**SOURCE INFORMATION**
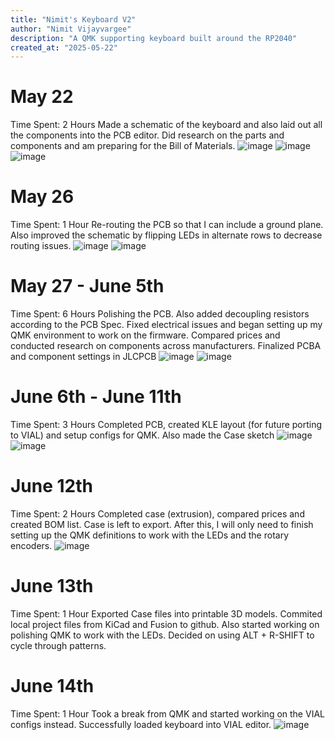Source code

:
```yaml
---
title: "Nimit's Keyboard V2"
author: "Nimit Vijayvargee"
description: "A QMK supporting keyboard built around the RP2040"
created_at: "2025-05-22"
---
```


# May 22
Time Spent: 2 Hours 
Made a schematic of the keyboard and also laid out all the components into the PCB editor. Did research on the parts and components and am preparing for the Bill of Materials.
![image](https://github.com/user-attachments/assets/2bfc4952-ecf7-43d0-bbd8-a5e2e2b371a8)
![image](https://github.com/user-attachments/assets/c519edf1-19a3-451f-8437-d094cd4ecabb)
![image](https://github.com/user-attachments/assets/02cf0898-5c04-47fe-bf69-45a2c7c3d7f0)


# May 26
Time Spent: 1 Hour
Re-routing the PCB so that I can include a ground plane. Also improved the schematic by flipping LEDs in alternate rows to decrease routing issues.
![image](https://github.com/user-attachments/assets/b807c907-4a2c-418e-a2e5-638701fd6a0b)
![image](https://github.com/user-attachments/assets/41aec6c1-79fd-4c7f-9dea-11d88603817b)


# May 27 - June 5th
Time Spent: 6 Hours
Polishing the PCB. Also added decoupling resistors according to the PCB Spec. Fixed electrical issues and began setting up my QMK environment to work on the firmware.
Compared prices and conducted research on components across manufacturers. Finalized PCBA and component settings in JLCPCB
![image](https://github.com/user-attachments/assets/9f430366-019c-418c-8241-b8f223c23ae0)
![image](https://github.com/user-attachments/assets/fbf86d83-12aa-47f0-900c-018b943784f9)

# June 6th - June 11th
Time Spent: 3 Hours
Completed PCB, created KLE layout (for future porting to VIAL) and setup configs for QMK. Also made the Case sketch
![image](https://github.com/user-attachments/assets/07bc01bf-ac24-491d-af63-58112a3cf7e1)
![image](https://github.com/user-attachments/assets/16003fce-9efe-4107-aaeb-0c661cb58836)


# June 12th 
Time Spent: 2 Hours
Completed case (extrusion), compared prices and created BOM list. Case is left to export. After this, I will only need to finish setting up the QMK definitions to work with the LEDs and the rotary encoders.
![image](https://github.com/user-attachments/assets/ab1204d3-6e9b-4b53-8d96-15958b275e2c)


# June 13th
Time Spent: 1 Hour
Exported Case files into printable 3D models. Commited local project files from KiCad and Fusion to github.
Also started working on polishing QMK to work with the LEDs. Decided on using ALT + R-SHIFT to cycle through patterns.


# June 14th
Time Spent: 1 Hour
Took a break from QMK and started working on the VIAL configs instead. Successfully loaded keyboard into VIAL editor.
![image](https://github.com/user-attachments/assets/2176f7c5-4bc1-44d3-b3c2-f6717521ecc8)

**ASSIGNMENT**
Looking at the records above, say how many of their lines include the word "June", with no other words.

**EXPECTED ANSWER**
5